■ DATA SHOWN:
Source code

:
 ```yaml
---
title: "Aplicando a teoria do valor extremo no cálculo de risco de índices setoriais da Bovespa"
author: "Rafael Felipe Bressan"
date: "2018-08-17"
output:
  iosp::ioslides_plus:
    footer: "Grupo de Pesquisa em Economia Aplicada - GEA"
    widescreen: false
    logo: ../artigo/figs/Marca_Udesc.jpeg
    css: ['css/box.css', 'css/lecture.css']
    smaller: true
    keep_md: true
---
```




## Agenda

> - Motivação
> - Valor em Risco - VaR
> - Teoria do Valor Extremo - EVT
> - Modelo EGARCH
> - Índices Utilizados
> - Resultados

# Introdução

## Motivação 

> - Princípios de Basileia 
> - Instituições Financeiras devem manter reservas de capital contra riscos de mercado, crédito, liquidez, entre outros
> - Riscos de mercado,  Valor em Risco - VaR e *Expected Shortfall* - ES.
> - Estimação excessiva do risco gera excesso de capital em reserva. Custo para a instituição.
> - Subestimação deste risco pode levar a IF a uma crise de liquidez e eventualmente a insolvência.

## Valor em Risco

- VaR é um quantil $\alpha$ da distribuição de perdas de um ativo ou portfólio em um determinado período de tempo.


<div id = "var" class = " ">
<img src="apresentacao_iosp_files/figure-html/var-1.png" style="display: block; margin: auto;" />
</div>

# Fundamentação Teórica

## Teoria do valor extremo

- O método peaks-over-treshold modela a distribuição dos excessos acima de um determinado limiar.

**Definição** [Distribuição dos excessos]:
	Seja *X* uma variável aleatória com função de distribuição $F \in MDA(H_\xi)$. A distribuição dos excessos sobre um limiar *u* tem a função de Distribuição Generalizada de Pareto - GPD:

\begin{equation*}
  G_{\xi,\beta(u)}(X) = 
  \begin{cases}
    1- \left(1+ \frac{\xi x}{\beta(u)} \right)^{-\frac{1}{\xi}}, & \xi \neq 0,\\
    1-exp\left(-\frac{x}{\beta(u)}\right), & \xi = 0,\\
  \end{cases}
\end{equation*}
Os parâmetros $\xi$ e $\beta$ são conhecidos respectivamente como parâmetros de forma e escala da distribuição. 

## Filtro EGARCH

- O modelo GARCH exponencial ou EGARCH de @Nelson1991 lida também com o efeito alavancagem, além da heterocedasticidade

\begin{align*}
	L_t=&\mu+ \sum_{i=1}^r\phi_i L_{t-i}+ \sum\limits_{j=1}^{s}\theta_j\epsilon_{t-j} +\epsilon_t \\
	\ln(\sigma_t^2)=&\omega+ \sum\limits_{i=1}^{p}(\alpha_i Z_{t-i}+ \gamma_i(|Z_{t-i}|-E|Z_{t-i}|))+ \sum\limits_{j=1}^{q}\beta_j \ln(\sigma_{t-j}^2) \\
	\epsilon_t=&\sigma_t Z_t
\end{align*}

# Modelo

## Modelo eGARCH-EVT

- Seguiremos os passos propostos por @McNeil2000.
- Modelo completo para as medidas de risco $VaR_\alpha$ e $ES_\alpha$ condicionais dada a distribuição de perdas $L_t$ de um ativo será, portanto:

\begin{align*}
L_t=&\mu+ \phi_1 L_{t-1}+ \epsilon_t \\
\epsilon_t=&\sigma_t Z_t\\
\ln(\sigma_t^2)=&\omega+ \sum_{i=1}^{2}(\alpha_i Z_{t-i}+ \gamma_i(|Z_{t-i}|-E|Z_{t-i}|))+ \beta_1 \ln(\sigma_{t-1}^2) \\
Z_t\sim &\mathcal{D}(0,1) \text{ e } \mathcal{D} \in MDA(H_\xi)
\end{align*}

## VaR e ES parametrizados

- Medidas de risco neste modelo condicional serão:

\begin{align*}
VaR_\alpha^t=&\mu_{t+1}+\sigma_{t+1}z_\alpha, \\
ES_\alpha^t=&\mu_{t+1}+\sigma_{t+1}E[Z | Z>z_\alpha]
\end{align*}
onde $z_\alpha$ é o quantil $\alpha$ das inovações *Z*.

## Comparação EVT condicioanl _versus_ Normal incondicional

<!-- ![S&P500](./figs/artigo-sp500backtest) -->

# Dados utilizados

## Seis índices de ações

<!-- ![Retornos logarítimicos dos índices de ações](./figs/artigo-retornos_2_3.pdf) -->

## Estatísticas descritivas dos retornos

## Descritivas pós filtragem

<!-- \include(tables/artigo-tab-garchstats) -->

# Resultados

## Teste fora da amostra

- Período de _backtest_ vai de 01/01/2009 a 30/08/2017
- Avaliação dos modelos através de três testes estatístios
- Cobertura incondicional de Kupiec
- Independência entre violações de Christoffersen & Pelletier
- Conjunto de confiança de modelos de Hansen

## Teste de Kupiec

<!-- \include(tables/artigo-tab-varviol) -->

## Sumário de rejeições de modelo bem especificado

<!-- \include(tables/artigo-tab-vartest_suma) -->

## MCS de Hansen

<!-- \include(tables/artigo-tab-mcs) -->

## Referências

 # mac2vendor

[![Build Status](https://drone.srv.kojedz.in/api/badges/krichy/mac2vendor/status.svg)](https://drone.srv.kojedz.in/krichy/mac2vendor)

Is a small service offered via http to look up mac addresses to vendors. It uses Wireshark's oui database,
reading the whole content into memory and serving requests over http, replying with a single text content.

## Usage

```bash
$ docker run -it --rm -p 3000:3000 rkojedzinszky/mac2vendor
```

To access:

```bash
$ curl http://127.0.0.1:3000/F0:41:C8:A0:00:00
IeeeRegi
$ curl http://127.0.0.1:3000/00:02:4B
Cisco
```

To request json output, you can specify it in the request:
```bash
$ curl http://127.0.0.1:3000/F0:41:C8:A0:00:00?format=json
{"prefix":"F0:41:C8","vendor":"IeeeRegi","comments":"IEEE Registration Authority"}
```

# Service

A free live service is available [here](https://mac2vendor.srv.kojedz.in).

■ TASK GOAL:
Please give an exact copy of the lines above, beginning with the line containing "- Valor em Risco - VaR" and running through the line containing "Princípios de Basileia", and of no other lines.

■ RESPONSE TO THE TASK:
> - Valor em Risco - VaR
> - Teoria do Valor Extremo - EVT
> - Modelo EGARCH
> - Índices Utilizados
> - Resultados

# Introdução

## Motivação 

> - Princípios de Basileia 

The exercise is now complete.